Would you please copy every line from the records that contains the word "assets"?

· · · ·

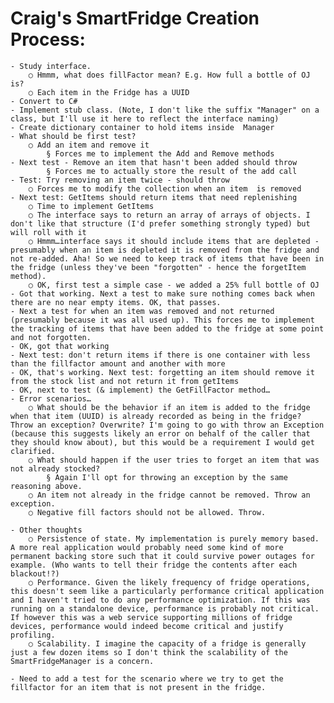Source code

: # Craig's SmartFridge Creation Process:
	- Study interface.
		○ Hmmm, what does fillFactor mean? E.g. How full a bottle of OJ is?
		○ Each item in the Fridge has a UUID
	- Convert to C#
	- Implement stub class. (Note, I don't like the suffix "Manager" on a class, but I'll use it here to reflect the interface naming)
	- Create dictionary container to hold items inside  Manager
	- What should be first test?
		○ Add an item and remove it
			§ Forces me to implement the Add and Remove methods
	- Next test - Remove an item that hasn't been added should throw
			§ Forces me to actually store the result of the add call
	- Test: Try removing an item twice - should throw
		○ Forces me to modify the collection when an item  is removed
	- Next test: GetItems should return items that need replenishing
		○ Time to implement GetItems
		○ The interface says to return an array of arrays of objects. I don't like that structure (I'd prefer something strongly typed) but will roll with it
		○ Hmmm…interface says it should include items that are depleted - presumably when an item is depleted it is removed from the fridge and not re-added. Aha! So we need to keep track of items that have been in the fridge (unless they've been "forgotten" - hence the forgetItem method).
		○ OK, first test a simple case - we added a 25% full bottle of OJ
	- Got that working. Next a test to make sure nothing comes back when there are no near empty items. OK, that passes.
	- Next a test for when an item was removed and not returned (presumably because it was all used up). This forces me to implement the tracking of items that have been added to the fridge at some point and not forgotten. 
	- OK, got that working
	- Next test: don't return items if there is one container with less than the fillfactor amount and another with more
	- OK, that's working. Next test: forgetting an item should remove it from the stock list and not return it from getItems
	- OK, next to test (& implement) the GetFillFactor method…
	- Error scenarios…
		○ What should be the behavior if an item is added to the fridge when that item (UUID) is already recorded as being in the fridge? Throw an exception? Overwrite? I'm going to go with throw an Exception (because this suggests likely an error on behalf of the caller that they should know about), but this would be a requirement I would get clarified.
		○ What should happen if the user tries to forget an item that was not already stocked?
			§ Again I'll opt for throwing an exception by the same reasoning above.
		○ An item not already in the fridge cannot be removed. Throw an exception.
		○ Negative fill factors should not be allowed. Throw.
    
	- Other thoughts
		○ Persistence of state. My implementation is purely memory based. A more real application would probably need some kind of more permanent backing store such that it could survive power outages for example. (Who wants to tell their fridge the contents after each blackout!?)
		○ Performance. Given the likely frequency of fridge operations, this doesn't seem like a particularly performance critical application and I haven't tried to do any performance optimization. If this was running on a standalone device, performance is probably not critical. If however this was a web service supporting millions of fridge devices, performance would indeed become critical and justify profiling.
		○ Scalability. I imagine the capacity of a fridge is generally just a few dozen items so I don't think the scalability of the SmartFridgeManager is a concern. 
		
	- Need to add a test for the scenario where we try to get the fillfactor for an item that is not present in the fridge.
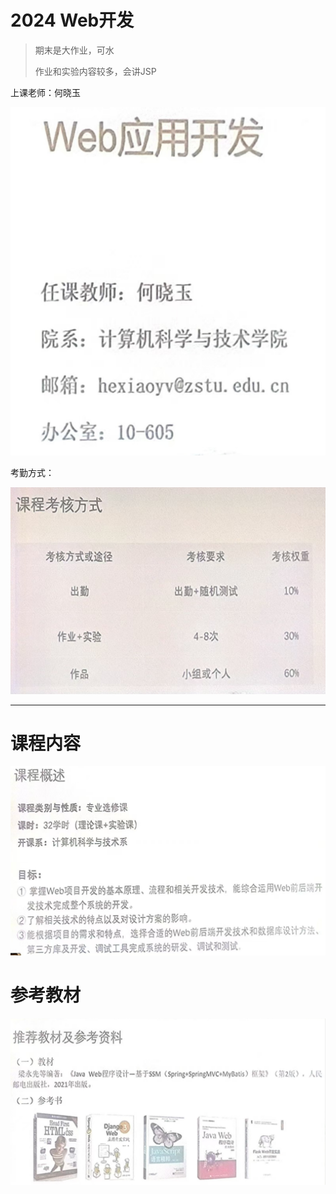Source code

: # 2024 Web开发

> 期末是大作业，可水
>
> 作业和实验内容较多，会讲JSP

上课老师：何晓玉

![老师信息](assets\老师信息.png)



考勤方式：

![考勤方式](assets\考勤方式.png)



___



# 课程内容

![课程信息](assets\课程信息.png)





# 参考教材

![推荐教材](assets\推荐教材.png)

· · · ·

- _Task result_:
![老师信息](assets\老师信息.png)
![考勤方式](assets\考勤方式.png)
![课程信息](assets\课程信息.png)
![推荐教材](assets\推荐教材.png)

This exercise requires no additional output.